La molla che ha fatto scattare la protesta è stata l’avocazione a sé da parte del presidente Mohammed Morsi di alcune prerogative del potere giudiziario. Che il sistema giudiziario egiziano necessiti di una profonda riforma è indubitabile. La corruzione è a livelli altissimi e manca una tradizione di indipendenza. Queste nuove prerogative darebbero al presidente un ruolo di preminenza assoluta nel sistema politico perché già esercita i poteri esecutivo e legislativo. Il blocco laico lo accusa di aver tentato un colpo di mano sfruttando la popolarità che il presidente si è conquistato in questi ultimi mesi grazie all’accordo con il Fondo monetario internazionale e alla mediazione nella crisi tra Israele e Gaza.

«Che il presidente Morsi e i Fratelli musulmani abbiano messo le mani sulla Primavera araba è un fatto - spiega padre Henri Boulad, gesuita, studioso delle dinamiche politiche del suo Paese -. La Fratellanza è un movimento radicale che può anche diventare violento. Tutto dipende dagli Stati Uniti. Sono loro che hanno sostenuto la rivoluzione e sono loro che appoggiano sia Morsi sia le forze armate, l’unico vero contropotere al presidente». In Medio Oriente, Washington ha bisogno di un forte alleato che ne difenda gli interessi nella guerra non dichiarata contro l’Iran e le milizie ad esso collegate (come i libanesi di Hezbollah). «Credo che per il momento - continua il gesuita - gli Usa continueranno a sostenere Morsi per difendere il loro alleato in quello scacchiere. L’unica alternativa a Morsi è appunto l’esercito, che da anni si sostiene grazie ai finanziamenti statunitensi. Solo una rivolta guidata dalle forze armate potrebbe mettere fine al governo dei Fratelli musulmani. Il rischio però è che scoppi una guerra civile. Sarebbe orribile per il Paese. Le forze armate sarebbero contrapposte alle milizie islamiche. Quelle milizie che si teme si stiano preparando in vista di possibili scontri».

Intanto l’economia egiziana non è ripartita dopo la caduta del regime di Hosni Mubarak. La disoccupazione maschile supera il 10% e quella femminile sfiora il 60%, il debito estero ha toccato i 34 miliardi di dollari e il 20% della popolazione continua a vivere sotto il livello di povertà. E le nuove tensioni potrebbero peggiorare ulteriormente la situazione allontanando gli investitori stranieri e i turisti (il turismo è una delle principali fonti di valuta straniera del Paese). «All’annuncio che Morsi avrebbe assunto poteri anche in campo giudiziario - spiega Awad Basseet, giornalista egiziano - la Borsa del Cairo ha “bruciato” 30 miliardi di dollari perdendo nella sola giornata di domenica il 10%. Questo è il vero punto debole del presidente. Sta perdendo molti consensi proprio perché finora non ha saputo dare risposte razionali alla crisi economica che sta attraversando il Paese. Le frasi fatte e gli slogan non servono a portare benessere».
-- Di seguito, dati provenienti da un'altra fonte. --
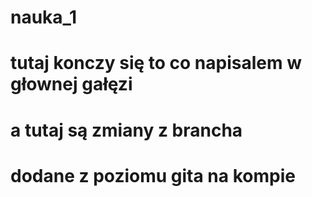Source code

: # nauka_1
# tutaj konczy się to co napisalem w głownej gałęzi
# a tutaj są zmiany z brancha
# dodane z poziomu gita na kompie
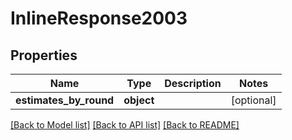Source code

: # InlineResponse2003

## Properties
Name | Type | Description | Notes
------------ | ------------- | ------------- | -------------
**estimates_by_round** | **object** |  | [optional]

[[Back to Model list]](../README.md#documentation-for-models) [[Back to API list]](../README.md#documentation-for-api-endpoints) [[Back to README]](../README.md)
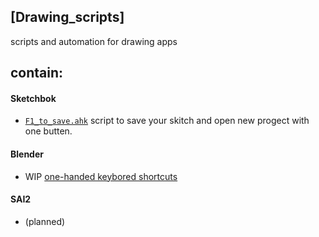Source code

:                              
## [Drawing_scripts]
scripts and automation for drawing apps

## contain: 

#### Sketchbok 
 * [`F1_to_save.ahk`](https://github.com/xmaxrayx/Drawing_scripts/tree/main/SketchbookPro) script to save your skitch and open new progect with one butten.


#### Blender 

* WIP [one-handed keybored shortcuts](https://github.com/xmaxrayx/Drawing_scripts/tree/main/Blender)

#### SAI2 
- (planned)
Il blocco dei partiti liberali e di sinistra è sceso in piazza per protestare. «Il blocco liberale - conclude Boulad - è troppo debole, non ha la forza di scalfire la solida alleanza tra Fratelli musulmani e formazioni salafite. In questo scontro i cristiani sostengono con convinzione il blocco liberale. Gli attacchi alle chiese, ai negozi e alle aziende dei copti, li hanno terrorizzati. Sanno che, come è già successo in passato, con i musulmani integralisti al potere il rischio è di diventare cittadini di serie B, senza alcun diritto».